Friday, April 30, 2010

i want someone who fills me up like hot milk.

(side note: if gregory corso doesn't come in the mail tomorrow...i will shatter something.)

you will forget me.




today has left my mind a jumbled mess..completely consumed.
and for once, it's in a good way and not school related.

journal writing time.
i've neglected those lovely compiled pages for much too long.

Thursday, April 29, 2010

how do you tell someone everything and nothing at the same time?
my attempts are meager.

the microwave just beeped.

i'm making a cup of coffee.
i know i shouldn't drink it at night..
i don't know why, but it makes me feel closer to you.
and if i don't, it's hard to sleep.

i always wonder if you make one, too.

Wednesday, April 28, 2010

little darling...
don't you see?

Tuesday, April 27, 2010

i've lost count of how many times i've listened to this.
can't stop.



first post of my new project.
(click here to view)

Monday, April 26, 2010

want one of these so bad.

Sunday, April 25, 2010

my dreams lately. i like how things are going there.
it all seems so real. yet so disconnected.
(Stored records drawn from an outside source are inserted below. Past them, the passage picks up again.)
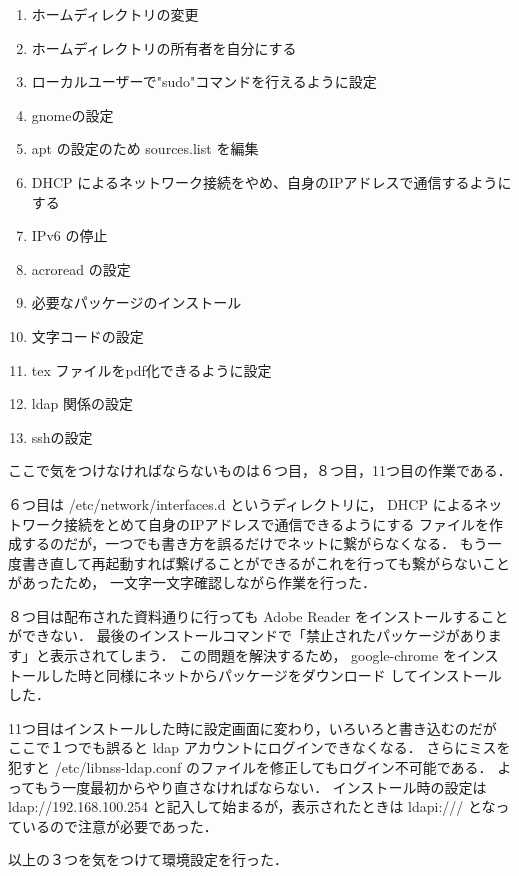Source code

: \begin{enumerate}
    \item ホームディレクトリの変更  %
    \item ホームディレクトリの所有者を自分にする  %
    \item ローカルユーザーで"sudo"コマンドを行えるように設定  %
    \item gnomeの設定  %
    \item apt の設定のため sources.list を編集  %
    \item DHCP によるネットワーク接続をやめ、自身のIPアドレスで通信するようにする  %
    \item IPv6 の停止  %
    \item acroread の設定  %
    \item 必要なパッケージのインストール
    \item 文字コードの設定  %
    \item tex ファイルをpdf化できるように設定  %
    \item ldap 関係の設定  %
    \item sshの設定\leavevmode \\  %
\end{enumerate}


ここで気をつけなければならないものは６つ目，８つ目，11つ目の作業である．

６つ目は /etc/network/interfaces.d というディレクトリに，
DHCP によるネットワーク接続をとめて自身のIPアドレスで通信できるようにする
ファイルを作成するのだが，一つでも書き方を誤るだけでネットに繋がらなくなる．
もう一度書き直して再起動すれば繋げることができるがこれを行っても繋がらないことがあったため，
一文字一文字確認しながら作業を行った．

８つ目は配布された資料通りに行っても Adobe Reader をインストールすることができない．
最後のインストールコマンドで「禁止されたパッケージがあります」と表示されてしまう．
この問題を解決するため， google-chrome をインストールした時と同様にネットからパッケージをダウンロード
してインストールした．

11つ目はインストールした時に設定画面に変わり，いろいろと書き込むのだが
ここで１つでも誤ると ldap アカウントにログインできなくなる．
さらにミスを犯すと /etc/libnss-ldap.conf のファイルを修正してもログイン不可能である．
よってもう一度最初からやり直さなければならない．
インストール時の設定は ldap://192.168.100.254 と記入して始まるが，表示されたときは
 ldapi:/// となっているので注意が必要であった．

以上の３つを気をつけて環境設定を行った．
i don't understand how my brain conjures up existences that i've never been in contact with.
never even glimpsed with a slight swoop of the eye.
but i like that it does.

Wednesday, April 21, 2010

eeeee!! just purchased a book of poems--"the happy birthday of death," by gregory corso (luuuuhv him). cannot wait until it arrives in le mail!


i'm pretty sure i just had a near death experience--still dazed. i am not scared of death.
but i'm so terrified of not being in control. it was like a tug-of-war with my physical being and my soul between here and wherever "there" is.
and it was the most wretched experience of my life.
i would try to explain it--but it would not make sense. it's like those people who see colors that are not even in our spectrum--and we will never understand what they look like simply because we cannot comprehend them existing.
i think when you die, it becomes so jumbled that nothing makes sense, just because it no longer has to.
everything. was. an. oxymoron.

Monday, April 19, 2010

okay...i'm admitting i have a huge guilty pleasure for amy winehouse.
(it's bad.)

i'll always be a subtle girl.

goodnight,
xoxo.

Sunday, April 18, 2010

this was today.
and i miss it already.

(recorded in my apartment next to the window by the stairs)


Saturday, April 17, 2010

those moments when heartbeats are heavier than the deepest breaths.


Thursday, April 15, 2010

my first dabble in the realm of video art.
mostly a test, though.

music: "candyland"--cocorosie


my heart is swelling. slowly. but steady.
like the sea does with the moon.




Wednesday, April 14, 2010


oh, yes.
yes. yes. yes.

Tuesday, April 13, 2010

delusive sentiment loiters in lukewarm blood and twisted veins.

Saturday, April 10, 2010


so many thoughts i need to write down.
it's killing me that i don't have the time.

until then--goodnight,
xoxo.

Friday, April 09, 2010

seeing these lovely ladies tonight!
just wish it were not on one of the most crammed weekends of my life :



Wednesday, April 07, 2010

yet another broadcast post. i think this may be my third.
they are just incredible.

mmmmm.

starting some new projects.
http://www.flickr.com/zoenoelle


on repeat.

Tuesday, April 06, 2010

spring is too overwhelming.
and the waning moon isn't helping.

Monday, April 05, 2010

the trees, they are creaking.
a sound that fills me up.







"clothed in sealace
appeared to me
your mind drifting
with chuckling rubbish
of pearl weed coral and stones;

lifted,and(before my
eyes sinking)inward,fled;softly
your face smile breasts gargled
by death:drowned only

again carefully through deepness to rise
these your wrists
thighs feet hands

poising
to again utterly disappear;
rushing gently swiftly creeping
through my dreams last
night,all of your
body with its spirit floated
(clothed only in

the tide's acute weaving murmur"

--"because i love you)last night," e.e. cummings
searching for you in these twisted lines...
and you will never even know.


Sunday, April 04, 2010

ten musical artist picks for april:
1. skip james
2. joanna newsom (she's always a given, i'll include her anyways)
3. cold war kids
4. martha wainwright
5. cocoon
6. the velvet underground
7. mance lipscomb
8. lucinda williams
9. soko
10. st. vincent

Saturday, April 03, 2010

"hot milk n' honey"
original song.
would post the lyrics but my computer has gone awry and i'm about to go to bed.
though, if you want to read them, they are on the youtube info spot (not sure what to call it).

Friday, April 02, 2010


eating dinner with rusted spoons.
my head playing all the wrong tunes.

i'm ready to leave,
but don't know how.

don't know now.
je ne sais pas...

Thursday, April 01, 2010



come here.
you must be pulling an april fools joke on me.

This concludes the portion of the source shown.